October is National Bullying Prevention Month, helping mobilize resources and raise awareness to fight the problem.

Defining Bullying

Before we can answer how to deal with bullies, we must define a few terms. Bullying is ongoing, unprovoked, abusive conduct such as mocking, threatening, or harassing another who is, for some reason, less powerful or able to fend off the attacks. Cyberbullying, which often precedes or follows in-person abuse, involves this behavior online or via electronic devices. An unintentional offense given, or an isolated or justifiable flash of anger, is not bullying.

Facing Up to Bullying: Look for Signs

Little Boy Sitting Alone on Floor After Suffering an Act of Bullying While Children Run In the Background.

Between 2016 and 2019, one study found that reports of either bullying or being bullied had increased 35%. Twelve-to-seventeen-year-olds who said they had bullied others in the past 30 days went from about 11% to 30%. The good news is that some of this rise may be due to students’ increased recognition of bullying. For more students to realize and admit to bullying is the first step to personal change. As a parent, you can worry about what to do if your child is being bullied and the school does nothing, but not enough parents face the question, “Is my child a bully?” We need to be clear-eyed about two things: we do not know everything about our kids, and even our own beloved child can be cruel. Bullying Prevention Month can provide a wake-up call about this.

Parents and others need to be alert because a child may not have the language or desire to “tell on” a bully. A child’s increased use or sudden ignoring of devices and hiding or lying about use can be considered warning signals. And if a child doesn’t have the mastery of tech that another does, he can be vulnerable to malicious youngsters who know how to cover their tracks or spread images or narratives in various forms. A kid isolated due to family changes, lack of friends, or disability is more likely to be exposed to bullying. Students who have high energy, like to test limits, enjoy an audience, and lack outlets for frustration may turn to bullying.

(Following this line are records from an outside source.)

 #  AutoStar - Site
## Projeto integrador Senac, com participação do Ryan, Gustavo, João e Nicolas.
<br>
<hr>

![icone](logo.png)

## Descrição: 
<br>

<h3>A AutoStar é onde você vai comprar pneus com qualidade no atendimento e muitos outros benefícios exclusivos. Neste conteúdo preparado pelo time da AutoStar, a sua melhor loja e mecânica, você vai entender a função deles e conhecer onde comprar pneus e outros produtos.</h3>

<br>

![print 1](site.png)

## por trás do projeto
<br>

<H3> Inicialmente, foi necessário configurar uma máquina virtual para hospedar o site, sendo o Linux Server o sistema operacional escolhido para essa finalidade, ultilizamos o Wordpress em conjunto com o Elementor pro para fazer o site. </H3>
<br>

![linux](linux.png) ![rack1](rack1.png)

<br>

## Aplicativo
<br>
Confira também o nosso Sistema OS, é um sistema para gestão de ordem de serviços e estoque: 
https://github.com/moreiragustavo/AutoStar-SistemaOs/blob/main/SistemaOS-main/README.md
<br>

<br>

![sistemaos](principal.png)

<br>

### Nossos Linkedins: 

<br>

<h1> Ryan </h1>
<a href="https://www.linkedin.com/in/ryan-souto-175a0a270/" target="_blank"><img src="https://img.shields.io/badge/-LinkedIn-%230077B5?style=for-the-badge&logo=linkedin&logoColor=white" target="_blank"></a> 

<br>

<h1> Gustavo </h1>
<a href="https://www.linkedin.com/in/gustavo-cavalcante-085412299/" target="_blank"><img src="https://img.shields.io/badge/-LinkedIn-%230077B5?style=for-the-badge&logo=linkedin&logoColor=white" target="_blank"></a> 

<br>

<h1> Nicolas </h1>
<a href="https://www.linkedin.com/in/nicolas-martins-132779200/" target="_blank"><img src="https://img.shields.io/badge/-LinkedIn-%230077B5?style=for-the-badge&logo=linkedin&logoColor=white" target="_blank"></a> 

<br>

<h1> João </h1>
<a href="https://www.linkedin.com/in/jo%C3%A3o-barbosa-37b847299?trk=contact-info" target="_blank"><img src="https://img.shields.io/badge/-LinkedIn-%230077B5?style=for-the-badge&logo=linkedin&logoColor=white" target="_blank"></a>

According to the Cyberbullying Research Center, outward signs of being victimized include:

  • changes in sleep patterns — sleeplessness or extra time in bed, which can indicate depression, reluctance to be at school in the bullied environment, and fear about how to stop a bully in their life
  • changes in eating habits — an increase or decrease in appetite
  • anxiety
  • begging to change schools or wanting to be homeschooled
  • asking to come home ill from school
  • preferring time at home to time with friends, or having few friends
  • making statements about feeling worthless or mentioning suicide

and clues that your child may be bullying include:

  • secretive use of devices or multiple accounts under their own or other’s names
  • new friends who are unkind or in trouble
  • increasing withdrawal or scorn toward family members
  • arrogance about their mastery of tech skills
  • callousness toward many of their peers

For both categories above, deterioration of academic performance and attention in class may also tell adults that something is wrong.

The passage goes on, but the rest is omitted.